私の問いかけを待っていたかのように、S山さんはバッグからB5版の紙を綴じた冊子を取り出した。

「まず、これを読んで欲しいんだ」
と言いながら、私の前に置く。

表紙には「熱い夏」と題が記してある。

中を開くと、それは脚本のような感じで、情況解説と簡単なセリフがワープロで印字されていた。
見開き頁に1つくらい、なかなか達者な筆でイメージ・デッサンのような絵が入っている。
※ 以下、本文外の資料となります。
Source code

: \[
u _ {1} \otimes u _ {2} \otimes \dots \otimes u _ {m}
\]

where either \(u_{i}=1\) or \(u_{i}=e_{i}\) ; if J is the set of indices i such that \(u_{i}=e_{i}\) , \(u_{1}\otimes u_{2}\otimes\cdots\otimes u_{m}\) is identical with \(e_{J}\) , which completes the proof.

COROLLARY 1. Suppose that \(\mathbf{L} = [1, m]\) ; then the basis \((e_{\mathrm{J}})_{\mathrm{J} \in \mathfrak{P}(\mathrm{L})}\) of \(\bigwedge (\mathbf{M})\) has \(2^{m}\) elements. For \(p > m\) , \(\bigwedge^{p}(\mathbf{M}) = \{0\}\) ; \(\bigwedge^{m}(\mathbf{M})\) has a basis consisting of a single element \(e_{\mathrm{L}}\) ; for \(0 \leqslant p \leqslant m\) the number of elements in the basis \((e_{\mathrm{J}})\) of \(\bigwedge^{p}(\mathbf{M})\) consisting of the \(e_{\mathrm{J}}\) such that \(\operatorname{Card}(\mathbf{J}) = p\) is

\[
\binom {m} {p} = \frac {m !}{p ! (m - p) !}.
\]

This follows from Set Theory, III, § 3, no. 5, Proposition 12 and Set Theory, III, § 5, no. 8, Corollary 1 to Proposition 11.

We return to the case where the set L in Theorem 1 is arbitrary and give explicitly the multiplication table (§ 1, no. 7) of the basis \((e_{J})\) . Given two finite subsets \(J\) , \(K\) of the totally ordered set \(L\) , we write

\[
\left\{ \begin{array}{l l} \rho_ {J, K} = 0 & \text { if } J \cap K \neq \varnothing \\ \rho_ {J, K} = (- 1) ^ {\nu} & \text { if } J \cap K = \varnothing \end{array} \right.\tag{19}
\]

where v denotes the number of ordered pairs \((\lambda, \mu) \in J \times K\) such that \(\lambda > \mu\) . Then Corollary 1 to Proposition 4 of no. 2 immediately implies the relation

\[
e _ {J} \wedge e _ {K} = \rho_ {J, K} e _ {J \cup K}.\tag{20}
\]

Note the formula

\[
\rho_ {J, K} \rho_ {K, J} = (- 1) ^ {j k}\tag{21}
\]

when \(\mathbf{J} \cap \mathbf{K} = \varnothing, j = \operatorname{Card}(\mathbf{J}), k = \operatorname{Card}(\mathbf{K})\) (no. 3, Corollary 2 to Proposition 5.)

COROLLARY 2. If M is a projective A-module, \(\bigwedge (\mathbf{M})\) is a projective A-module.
その絵は、1人の女に3人の男が絡んでいるものだった。
場所は、ベッドや浴室などいろいろだ。屋外もある。
よく見ると、女の股間には肉棒があった。

「これ、3P、いえ、4Pのシナリオですか?」と私。

「うん、そういうこと、商売物ではなく、プライベート・ビデオだけどね。そのイメージ・デッサン、僕が描いたんだよ」
「お上手なんですね。で、私にこれを?」
「順子さんメインで撮りたいんだ。他のメンバーはもう決めてある、というか僕のその趣味の仲間なんだが」
「・・・・・」
「もちろん、ギャラは出すよ。できるだけそっちの希望に沿うようにする。もちろん常識的な線でだけど」
「お金のことより、ビデオに撮られるとなると、後が不安です」
「それは、大丈夫。メンバーは、皆、ちゃんとした人だから。仲間内の上映会はするけど、ダビングは参加メンバー限定にする。それは約束する」

私は、シナリオを最期まで読みながら考えた。

仕事は順調だが、その一方ですっかり娼婦稼業に慣れて、だんだん刺激が少なくなっていた。
何か新しい刺激が欲しいのは確かだ。

問題は撮られることのリスク、言葉を換えればS山さんたちの信用度だ。

「前向きに考えますけど、正式にお返事する前に、残りの2人のメンバーの方のこと、きちんと教えていただけますか? できれば、お会いしてから決めたいです」

「わかった。じゃあ、早速、4人で食事でもするよう段取るよ。あ、それ、持って行っていいよ」

私は冊子を手提げ袋に入れた。

「ああ、それと、今日の予約は、今の話で済んだことにしてくれ。前向きな返事を聞けただけで十分だ。できるだけ早く連絡するから、よろしく」

S山さんは、私に茶封筒を渡すと、あわただしく席を立って行った。

茶封筒の中をそっと確かめると、大きなお札が5枚入っていた。

(続く)







comments

なぜだろう

貴女のようになりたいと
思ってしまいます

貴女の記事を読んで

私ももっと若ければ貴女のようになりたかったです。でも今の限りなく女になった貴女に是非お会いしたいです。可能でしょうか。どこに行けばお会いできますか。できれば一夜ご一緒に過ごしたいです。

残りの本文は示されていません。